_Task to complete_
Find every line containing the word "native" in the records below; report only how many there are.

_Data for the task_
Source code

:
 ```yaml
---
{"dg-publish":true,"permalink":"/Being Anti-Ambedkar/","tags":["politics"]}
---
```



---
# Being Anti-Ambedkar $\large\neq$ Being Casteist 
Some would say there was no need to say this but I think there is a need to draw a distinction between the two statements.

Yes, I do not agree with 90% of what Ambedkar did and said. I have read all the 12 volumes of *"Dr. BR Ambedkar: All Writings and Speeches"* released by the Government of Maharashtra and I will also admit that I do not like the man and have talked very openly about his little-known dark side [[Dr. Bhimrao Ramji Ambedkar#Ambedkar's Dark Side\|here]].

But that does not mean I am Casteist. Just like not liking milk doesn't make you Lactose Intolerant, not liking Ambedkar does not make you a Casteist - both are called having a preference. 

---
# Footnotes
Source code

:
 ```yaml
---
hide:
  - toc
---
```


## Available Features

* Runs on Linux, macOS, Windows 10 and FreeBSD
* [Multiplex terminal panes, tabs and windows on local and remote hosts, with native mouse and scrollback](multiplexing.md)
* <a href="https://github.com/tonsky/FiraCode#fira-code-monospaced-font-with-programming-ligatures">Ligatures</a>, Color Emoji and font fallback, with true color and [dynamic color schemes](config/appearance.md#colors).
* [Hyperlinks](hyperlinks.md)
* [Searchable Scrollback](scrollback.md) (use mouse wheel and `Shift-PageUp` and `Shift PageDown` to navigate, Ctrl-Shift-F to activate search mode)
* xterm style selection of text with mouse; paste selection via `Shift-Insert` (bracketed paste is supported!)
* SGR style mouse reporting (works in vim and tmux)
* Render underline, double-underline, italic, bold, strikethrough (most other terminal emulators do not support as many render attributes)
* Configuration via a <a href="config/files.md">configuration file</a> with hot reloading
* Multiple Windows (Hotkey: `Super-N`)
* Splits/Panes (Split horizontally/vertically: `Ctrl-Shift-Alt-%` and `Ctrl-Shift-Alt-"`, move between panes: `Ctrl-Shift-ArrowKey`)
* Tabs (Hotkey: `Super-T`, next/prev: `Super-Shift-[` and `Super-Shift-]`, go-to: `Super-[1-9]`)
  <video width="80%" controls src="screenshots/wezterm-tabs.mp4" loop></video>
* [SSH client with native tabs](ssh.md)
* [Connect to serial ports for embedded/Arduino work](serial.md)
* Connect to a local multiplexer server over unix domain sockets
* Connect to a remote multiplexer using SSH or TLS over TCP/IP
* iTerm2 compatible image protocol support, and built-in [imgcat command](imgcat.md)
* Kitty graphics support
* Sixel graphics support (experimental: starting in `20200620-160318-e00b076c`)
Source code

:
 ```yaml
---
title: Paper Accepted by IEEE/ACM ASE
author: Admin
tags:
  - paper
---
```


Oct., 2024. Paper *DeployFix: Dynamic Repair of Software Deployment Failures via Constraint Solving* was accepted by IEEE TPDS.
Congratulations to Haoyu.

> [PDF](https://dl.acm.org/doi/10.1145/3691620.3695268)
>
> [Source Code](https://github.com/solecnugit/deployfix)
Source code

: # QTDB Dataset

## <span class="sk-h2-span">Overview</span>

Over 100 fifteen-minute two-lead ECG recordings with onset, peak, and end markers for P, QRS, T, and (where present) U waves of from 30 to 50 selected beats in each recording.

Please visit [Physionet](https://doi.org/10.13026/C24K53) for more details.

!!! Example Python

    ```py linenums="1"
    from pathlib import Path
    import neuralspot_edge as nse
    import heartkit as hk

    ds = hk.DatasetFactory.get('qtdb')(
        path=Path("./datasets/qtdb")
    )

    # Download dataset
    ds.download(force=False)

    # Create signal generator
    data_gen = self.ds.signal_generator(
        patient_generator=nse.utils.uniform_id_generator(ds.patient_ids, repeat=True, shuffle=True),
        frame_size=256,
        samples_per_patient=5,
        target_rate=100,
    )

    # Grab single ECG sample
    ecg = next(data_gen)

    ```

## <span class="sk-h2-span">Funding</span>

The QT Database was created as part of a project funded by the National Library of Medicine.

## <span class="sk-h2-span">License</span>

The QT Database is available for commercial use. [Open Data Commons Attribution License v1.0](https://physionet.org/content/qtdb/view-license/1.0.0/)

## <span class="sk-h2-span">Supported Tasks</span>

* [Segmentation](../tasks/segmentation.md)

_Task response_
2